Data acquisition and understanding stage of the Team Data Science Process

This article outlines the goals, tasks, and deliverables associated with the data acquisition and understanding stage of the Team Data Science Process (TDSP). This process provides a recommended lifecycle that you can use to structure your data-science projects. The lifecycle outlines the major stages that projects typically execute, often iteratively:

  1. Business understanding
  2. Data acquisition and understanding
  3. Modeling
  4. Deployment
  5. Customer acceptance

Here is a visual representation of the TDSP lifecycle:

TDSP lifecycle

Goals

  • Produce a clean, high-quality data set whose relationship to the target variables is understood. Locate the data set in the appropriate analytics environment so you are ready to model.
  • Develop a solution architecture of the data pipeline that refreshes and scores the data regularly.

How to do it

There are three main tasks addressed in this stage:

  • Ingest the data into the target analytic environment.
  • Explore the data to determine if the data quality is adequate to answer the question.
  • Set up a data pipeline to score new or regularly refreshed data.

Ingest the data

Set up the process to move the data from the source locations to the target locations where you run analytics operations, like training and predictions. For technical details and options on how to move the data with various Azure data services, see Load data into storage environments for analytics.

Explore the data

Before you train your models, you need to develop a sound understanding of the data. Real-world data sets are often noisy, are missing values, or have a host of other discrepancies. You can use data summarization and visualization to audit the quality of your data and provide the information you need to process the data before it's ready for modeling. This process is often iterative.

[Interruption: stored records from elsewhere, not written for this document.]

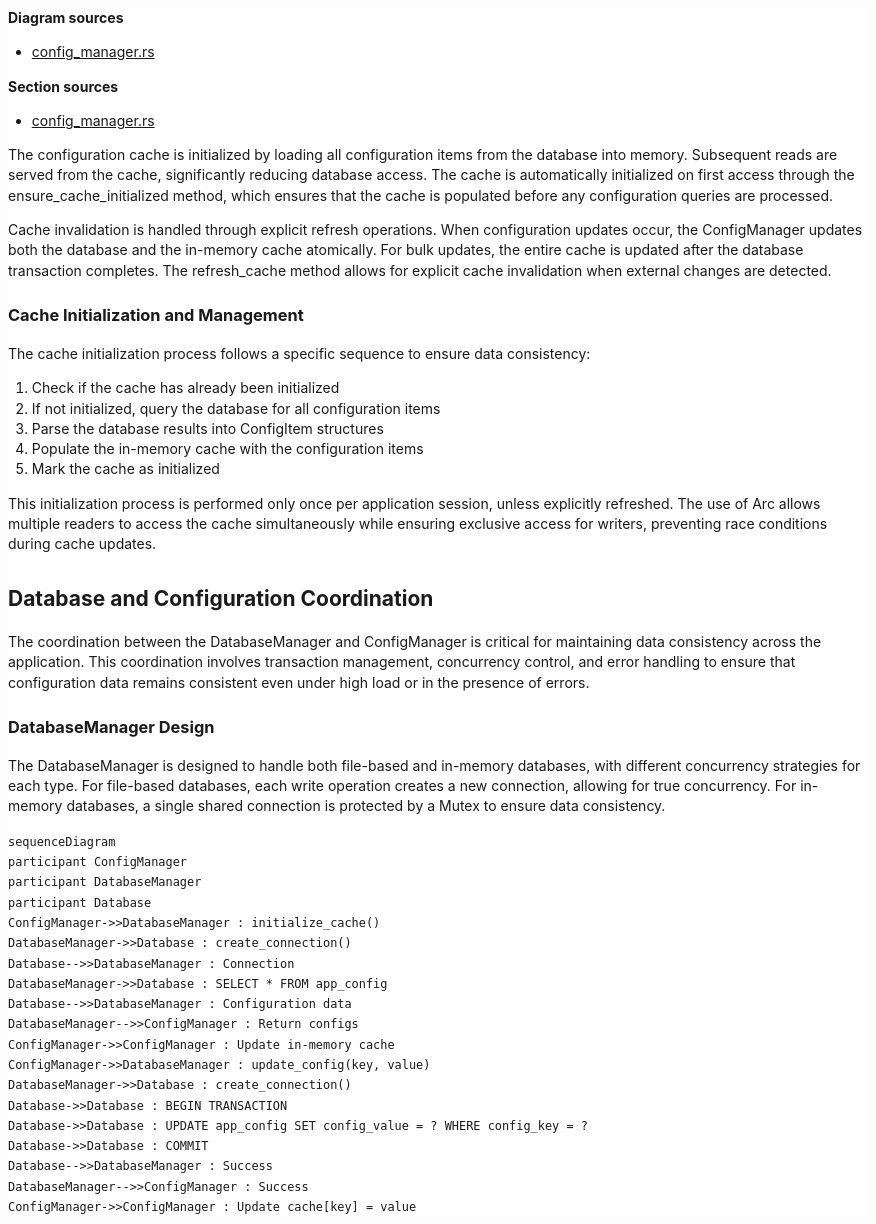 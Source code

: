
 ```mermaid
```

**Diagram sources**
- [config_manager.rs](file://client-core/src/config_manager.rs)

**Section sources**
- [config_manager.rs](file://client-core/src/config_manager.rs)

The configuration cache is initialized by loading all configuration items from the database into memory. Subsequent reads are served from the cache, significantly reducing database access. The cache is automatically initialized on first access through the ensure_cache_initialized method, which ensures that the cache is populated before any configuration queries are processed.

Cache invalidation is handled through explicit refresh operations. When configuration updates occur, the ConfigManager updates both the database and the in-memory cache atomically. For bulk updates, the entire cache is updated after the database transaction completes. The refresh_cache method allows for explicit cache invalidation when external changes are detected.

### Cache Initialization and Management
The cache initialization process follows a specific sequence to ensure data consistency:

1. Check if the cache has already been initialized
2. If not initialized, query the database for all configuration items
3. Parse the database results into ConfigItem structures
4. Populate the in-memory cache with the configuration items
5. Mark the cache as initialized

This initialization process is performed only once per application session, unless explicitly refreshed. The use of Arc<RwLock> allows multiple readers to access the cache simultaneously while ensuring exclusive access for writers, preventing race conditions during cache updates.

## Database and Configuration Coordination

The coordination between the DatabaseManager and ConfigManager is critical for maintaining data consistency across the application. This coordination involves transaction management, concurrency control, and error handling to ensure that configuration data remains consistent even under high load or in the presence of errors.

### DatabaseManager Design
The DatabaseManager is designed to handle both file-based and in-memory databases, with different concurrency strategies for each type. For file-based databases, each write operation creates a new connection, allowing for true concurrency. For in-memory databases, a single shared connection is protected by a Mutex to ensure data consistency.

```mermaid
sequenceDiagram
participant ConfigManager
participant DatabaseManager
participant Database
ConfigManager->>DatabaseManager : initialize_cache()
DatabaseManager->>Database : create_connection()
Database-->>DatabaseManager : Connection
DatabaseManager->>Database : SELECT * FROM app_config
Database-->>DatabaseManager : Configuration data
DatabaseManager-->>ConfigManager : Return configs
ConfigManager->>ConfigManager : Update in-memory cache
ConfigManager->>DatabaseManager : update_config(key, value)
DatabaseManager->>Database : create_connection()
Database->>Database : BEGIN TRANSACTION
Database->>Database : UPDATE app_config SET config_value = ? WHERE config_key = ?
Database->>Database : COMMIT
Database-->>DatabaseManager : Success
DatabaseManager-->>ConfigManager : Success
ConfigManager->>ConfigManager : Update cache[key] = value
```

TDSP provides an automated utility, called IDEAR, to help visualize the data and prepare data summary reports. We recommend that you start with IDEAR first to explore the data to help develop initial data understanding interactively with no coding. Then you can write custom code for data exploration and visualization. For guidance on cleaning the data, see Tasks to prepare data for enhanced machine learning.

After you're satisfied with the quality of the cleansed data, the next step is to better understand the patterns that are inherent in the data. This helps you choose and develop an appropriate predictive model for your target. Look for evidence for how well connected the data is to the target. Then determine whether there is sufficient data to move forward with the next modeling steps. Again, this process is often iterative. You might need to find new data sources with more accurate or more relevant data to augment the data set initially identified in the previous stage.

Set up a data pipeline

In addition to the initial ingestion and cleaning of the data, you typically need to set up a process to score new data or refresh the data regularly as part of an ongoing learning process. You do this by setting up a data pipeline or workflow. The Move data from an on-premises SQL Server instance to Azure SQL Database with Azure Data Factory article gives an example of how to set up a pipeline with Azure Data Factory.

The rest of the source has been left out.